# [Exercise aim]
Top to bottom, output the entries that follow exactly.

┄┄┄┄┄┄┄┄┄┄

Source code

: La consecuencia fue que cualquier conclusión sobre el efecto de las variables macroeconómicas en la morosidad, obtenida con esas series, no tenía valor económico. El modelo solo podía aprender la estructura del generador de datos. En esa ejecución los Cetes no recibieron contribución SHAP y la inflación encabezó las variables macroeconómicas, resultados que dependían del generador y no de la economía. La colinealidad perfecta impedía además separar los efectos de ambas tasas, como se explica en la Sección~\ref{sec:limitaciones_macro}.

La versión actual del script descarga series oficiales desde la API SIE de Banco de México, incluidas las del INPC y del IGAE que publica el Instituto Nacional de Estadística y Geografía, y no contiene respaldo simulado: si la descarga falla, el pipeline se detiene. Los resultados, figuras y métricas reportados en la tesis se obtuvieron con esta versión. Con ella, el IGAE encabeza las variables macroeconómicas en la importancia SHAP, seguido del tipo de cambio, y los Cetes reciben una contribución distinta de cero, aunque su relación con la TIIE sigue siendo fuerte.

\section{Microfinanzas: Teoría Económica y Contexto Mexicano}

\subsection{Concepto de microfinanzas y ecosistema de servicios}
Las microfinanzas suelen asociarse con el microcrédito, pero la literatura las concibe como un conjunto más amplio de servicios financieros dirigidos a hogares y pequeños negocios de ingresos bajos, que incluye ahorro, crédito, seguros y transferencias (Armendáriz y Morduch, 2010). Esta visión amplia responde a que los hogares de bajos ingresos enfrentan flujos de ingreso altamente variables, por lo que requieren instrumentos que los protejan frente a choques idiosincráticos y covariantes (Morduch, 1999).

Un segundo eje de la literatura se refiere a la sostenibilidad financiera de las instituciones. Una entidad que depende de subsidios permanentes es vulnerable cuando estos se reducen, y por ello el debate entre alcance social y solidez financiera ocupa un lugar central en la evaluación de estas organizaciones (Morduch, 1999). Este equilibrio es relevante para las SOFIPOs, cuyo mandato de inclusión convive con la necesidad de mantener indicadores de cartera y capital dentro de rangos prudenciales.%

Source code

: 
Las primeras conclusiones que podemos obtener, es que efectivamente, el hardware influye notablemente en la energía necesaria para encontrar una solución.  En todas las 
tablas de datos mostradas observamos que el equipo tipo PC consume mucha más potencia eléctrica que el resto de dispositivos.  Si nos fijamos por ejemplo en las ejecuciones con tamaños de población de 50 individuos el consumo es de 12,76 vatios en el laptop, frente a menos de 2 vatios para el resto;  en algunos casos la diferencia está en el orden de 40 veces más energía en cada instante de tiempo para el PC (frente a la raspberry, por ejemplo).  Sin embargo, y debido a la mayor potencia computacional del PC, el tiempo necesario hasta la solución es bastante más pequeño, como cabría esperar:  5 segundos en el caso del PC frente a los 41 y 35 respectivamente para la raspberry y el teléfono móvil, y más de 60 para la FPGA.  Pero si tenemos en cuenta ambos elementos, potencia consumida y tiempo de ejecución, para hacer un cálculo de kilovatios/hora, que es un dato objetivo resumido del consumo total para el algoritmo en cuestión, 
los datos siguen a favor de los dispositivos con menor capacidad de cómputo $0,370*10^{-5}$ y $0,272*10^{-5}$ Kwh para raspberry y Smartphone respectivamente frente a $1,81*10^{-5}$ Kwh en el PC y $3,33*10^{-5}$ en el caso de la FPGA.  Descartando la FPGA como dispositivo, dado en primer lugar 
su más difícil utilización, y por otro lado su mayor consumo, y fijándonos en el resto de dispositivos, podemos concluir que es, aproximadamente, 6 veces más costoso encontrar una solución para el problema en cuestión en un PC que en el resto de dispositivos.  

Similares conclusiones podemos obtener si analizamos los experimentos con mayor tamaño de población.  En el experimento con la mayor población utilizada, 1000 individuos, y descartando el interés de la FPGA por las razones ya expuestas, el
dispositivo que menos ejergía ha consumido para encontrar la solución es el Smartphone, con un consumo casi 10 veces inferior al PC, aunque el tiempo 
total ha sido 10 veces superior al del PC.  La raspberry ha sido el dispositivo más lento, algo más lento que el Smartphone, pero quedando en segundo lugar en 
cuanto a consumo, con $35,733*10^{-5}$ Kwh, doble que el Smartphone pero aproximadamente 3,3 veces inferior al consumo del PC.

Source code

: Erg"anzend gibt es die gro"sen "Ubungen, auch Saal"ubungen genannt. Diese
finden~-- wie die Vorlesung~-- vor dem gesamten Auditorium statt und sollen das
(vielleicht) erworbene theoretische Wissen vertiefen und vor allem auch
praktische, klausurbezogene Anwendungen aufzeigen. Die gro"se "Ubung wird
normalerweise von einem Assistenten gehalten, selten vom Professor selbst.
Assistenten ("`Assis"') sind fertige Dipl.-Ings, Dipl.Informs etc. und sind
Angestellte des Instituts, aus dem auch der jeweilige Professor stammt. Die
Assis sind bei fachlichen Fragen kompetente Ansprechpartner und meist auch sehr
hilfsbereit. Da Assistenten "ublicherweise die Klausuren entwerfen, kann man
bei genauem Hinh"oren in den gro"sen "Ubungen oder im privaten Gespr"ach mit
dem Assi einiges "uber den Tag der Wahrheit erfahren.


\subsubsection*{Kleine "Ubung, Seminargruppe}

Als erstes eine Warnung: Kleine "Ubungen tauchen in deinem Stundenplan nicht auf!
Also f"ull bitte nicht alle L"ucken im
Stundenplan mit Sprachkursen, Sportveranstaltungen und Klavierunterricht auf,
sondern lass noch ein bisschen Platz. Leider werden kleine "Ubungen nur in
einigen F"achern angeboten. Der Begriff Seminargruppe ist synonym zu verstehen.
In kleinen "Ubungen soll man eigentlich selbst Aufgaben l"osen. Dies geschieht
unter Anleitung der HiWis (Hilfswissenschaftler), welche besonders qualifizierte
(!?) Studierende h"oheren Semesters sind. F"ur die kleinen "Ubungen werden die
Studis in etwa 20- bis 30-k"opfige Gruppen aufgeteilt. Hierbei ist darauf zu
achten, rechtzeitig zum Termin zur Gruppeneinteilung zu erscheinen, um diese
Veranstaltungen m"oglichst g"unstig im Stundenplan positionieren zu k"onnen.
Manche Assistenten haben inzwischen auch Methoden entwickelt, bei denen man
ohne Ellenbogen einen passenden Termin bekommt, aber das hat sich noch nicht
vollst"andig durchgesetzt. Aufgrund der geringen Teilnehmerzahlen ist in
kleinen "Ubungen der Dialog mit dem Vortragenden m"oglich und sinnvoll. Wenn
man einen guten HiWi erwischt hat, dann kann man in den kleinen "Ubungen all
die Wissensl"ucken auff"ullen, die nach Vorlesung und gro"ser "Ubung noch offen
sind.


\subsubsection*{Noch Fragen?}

┄┄┄┄┄┄┄┄┄┄

# [Result]
Source code

: La consecuencia fue que cualquier conclusión sobre el efecto de las variables macroeconómicas en la morosidad, obtenida con esas series, no tenía valor económico. El modelo solo podía aprender la estructura del generador de datos. En esa ejecución los Cetes no recibieron contribución SHAP y la inflación encabezó las variables macroeconómicas, resultados que dependían del generador y no de la economía. La colinealidad perfecta impedía además separar los efectos de ambas tasas, como se explica en la Sección~\ref{sec:limitaciones_macro}.

La versión actual del script descarga series oficiales desde la API SIE de Banco de México, incluidas las del INPC y del IGAE que publica el Instituto Nacional de Estadística y Geografía, y no contiene respaldo simulado: si la descarga falla, el pipeline se detiene. Los resultados, figuras y métricas reportados en la tesis se obtuvieron con esta versión. Con ella, el IGAE encabeza las variables macroeconómicas en la importancia SHAP, seguido del tipo de cambio, y los Cetes reciben una contribución distinta de cero, aunque su relación con la TIIE sigue siendo fuerte.

\section{Microfinanzas: Teoría Económica y Contexto Mexicano}

\subsection{Concepto de microfinanzas y ecosistema de servicios}
Las microfinanzas suelen asociarse con el microcrédito, pero la literatura las concibe como un conjunto más amplio de servicios financieros dirigidos a hogares y pequeños negocios de ingresos bajos, que incluye ahorro, crédito, seguros y transferencias (Armendáriz y Morduch, 2010). Esta visión amplia responde a que los hogares de bajos ingresos enfrentan flujos de ingreso altamente variables, por lo que requieren instrumentos que los protejan frente a choques idiosincráticos y covariantes (Morduch, 1999).

Un segundo eje de la literatura se refiere a la sostenibilidad financiera de las instituciones. Una entidad que depende de subsidios permanentes es vulnerable cuando estos se reducen, y por ello el debate entre alcance social y solidez financiera ocupa un lugar central en la evaluación de estas organizaciones (Morduch, 1999). Este equilibrio es relevante para las SOFIPOs, cuyo mandato de inclusión convive con la necesidad de mantener indicadores de cartera y capital dentro de rangos prudenciales.%

Source code

: 
Las primeras conclusiones que podemos obtener, es que efectivamente, el hardware influye notablemente en la energía necesaria para encontrar una solución.  En todas las 
tablas de datos mostradas observamos que el equipo tipo PC consume mucha más potencia eléctrica que el resto de dispositivos.  Si nos fijamos por ejemplo en las ejecuciones con tamaños de población de 50 individuos el consumo es de 12,76 vatios en el laptop, frente a menos de 2 vatios para el resto;  en algunos casos la diferencia está en el orden de 40 veces más energía en cada instante de tiempo para el PC (frente a la raspberry, por ejemplo).  Sin embargo, y debido a la mayor potencia computacional del PC, el tiempo necesario hasta la solución es bastante más pequeño, como cabría esperar:  5 segundos en el caso del PC frente a los 41 y 35 respectivamente para la raspberry y el teléfono móvil, y más de 60 para la FPGA.  Pero si tenemos en cuenta ambos elementos, potencia consumida y tiempo de ejecución, para hacer un cálculo de kilovatios/hora, que es un dato objetivo resumido del consumo total para el algoritmo en cuestión, 
los datos siguen a favor de los dispositivos con menor capacidad de cómputo $0,370*10^{-5}$ y $0,272*10^{-5}$ Kwh para raspberry y Smartphone respectivamente frente a $1,81*10^{-5}$ Kwh en el PC y $3,33*10^{-5}$ en el caso de la FPGA.  Descartando la FPGA como dispositivo, dado en primer lugar 
su más difícil utilización, y por otro lado su mayor consumo, y fijándonos en el resto de dispositivos, podemos concluir que es, aproximadamente, 6 veces más costoso encontrar una solución para el problema en cuestión en un PC que en el resto de dispositivos.  

Similares conclusiones podemos obtener si analizamos los experimentos con mayor tamaño de población.  En el experimento con la mayor población utilizada, 1000 individuos, y descartando el interés de la FPGA por las razones ya expuestas, el
dispositivo que menos ejergía ha consumido para encontrar la solución es el Smartphone, con un consumo casi 10 veces inferior al PC, aunque el tiempo 
total ha sido 10 veces superior al del PC.  La raspberry ha sido el dispositivo más lento, algo más lento que el Smartphone, pero quedando en segundo lugar en 
cuanto a consumo, con $35,733*10^{-5}$ Kwh, doble que el Smartphone pero aproximadamente 3,3 veces inferior al consumo del PC.

Source code

: Erg"anzend gibt es die gro"sen "Ubungen, auch Saal"ubungen genannt. Diese
finden~-- wie die Vorlesung~-- vor dem gesamten Auditorium statt und sollen das
(vielleicht) erworbene theoretische Wissen vertiefen und vor allem auch
praktische, klausurbezogene Anwendungen aufzeigen. Die gro"se "Ubung wird
normalerweise von einem Assistenten gehalten, selten vom Professor selbst.
Assistenten ("`Assis"') sind fertige Dipl.-Ings, Dipl.Informs etc. und sind
Angestellte des Instituts, aus dem auch der jeweilige Professor stammt. Die
Assis sind bei fachlichen Fragen kompetente Ansprechpartner und meist auch sehr
hilfsbereit. Da Assistenten "ublicherweise die Klausuren entwerfen, kann man
bei genauem Hinh"oren in den gro"sen "Ubungen oder im privaten Gespr"ach mit
dem Assi einiges "uber den Tag der Wahrheit erfahren.


\subsubsection*{Kleine "Ubung, Seminargruppe}

Als erstes eine Warnung: Kleine "Ubungen tauchen in deinem Stundenplan nicht auf!
Also f"ull bitte nicht alle L"ucken im
Stundenplan mit Sprachkursen, Sportveranstaltungen und Klavierunterricht auf,
sondern lass noch ein bisschen Platz. Leider werden kleine "Ubungen nur in
einigen F"achern angeboten. Der Begriff Seminargruppe ist synonym zu verstehen.
In kleinen "Ubungen soll man eigentlich selbst Aufgaben l"osen. Dies geschieht
unter Anleitung der HiWis (Hilfswissenschaftler), welche besonders qualifizierte
(!?) Studierende h"oheren Semesters sind. F"ur die kleinen "Ubungen werden die
Studis in etwa 20- bis 30-k"opfige Gruppen aufgeteilt. Hierbei ist darauf zu
achten, rechtzeitig zum Termin zur Gruppeneinteilung zu erscheinen, um diese
Veranstaltungen m"oglichst g"unstig im Stundenplan positionieren zu k"onnen.
Manche Assistenten haben inzwischen auch Methoden entwickelt, bei denen man
ohne Ellenbogen einen passenden Termin bekommt, aber das hat sich noch nicht
vollst"andig durchgesetzt. Aufgrund der geringen Teilnehmerzahlen ist in
kleinen "Ubungen der Dialog mit dem Vortragenden m"oglich und sinnvoll. Wenn
man einen guten HiWi erwischt hat, dann kann man in den kleinen "Ubungen all
die Wissensl"ucken auff"ullen, die nach Vorlesung und gro"ser "Ubung noch offen
sind.


\subsubsection*{Noch Fragen?}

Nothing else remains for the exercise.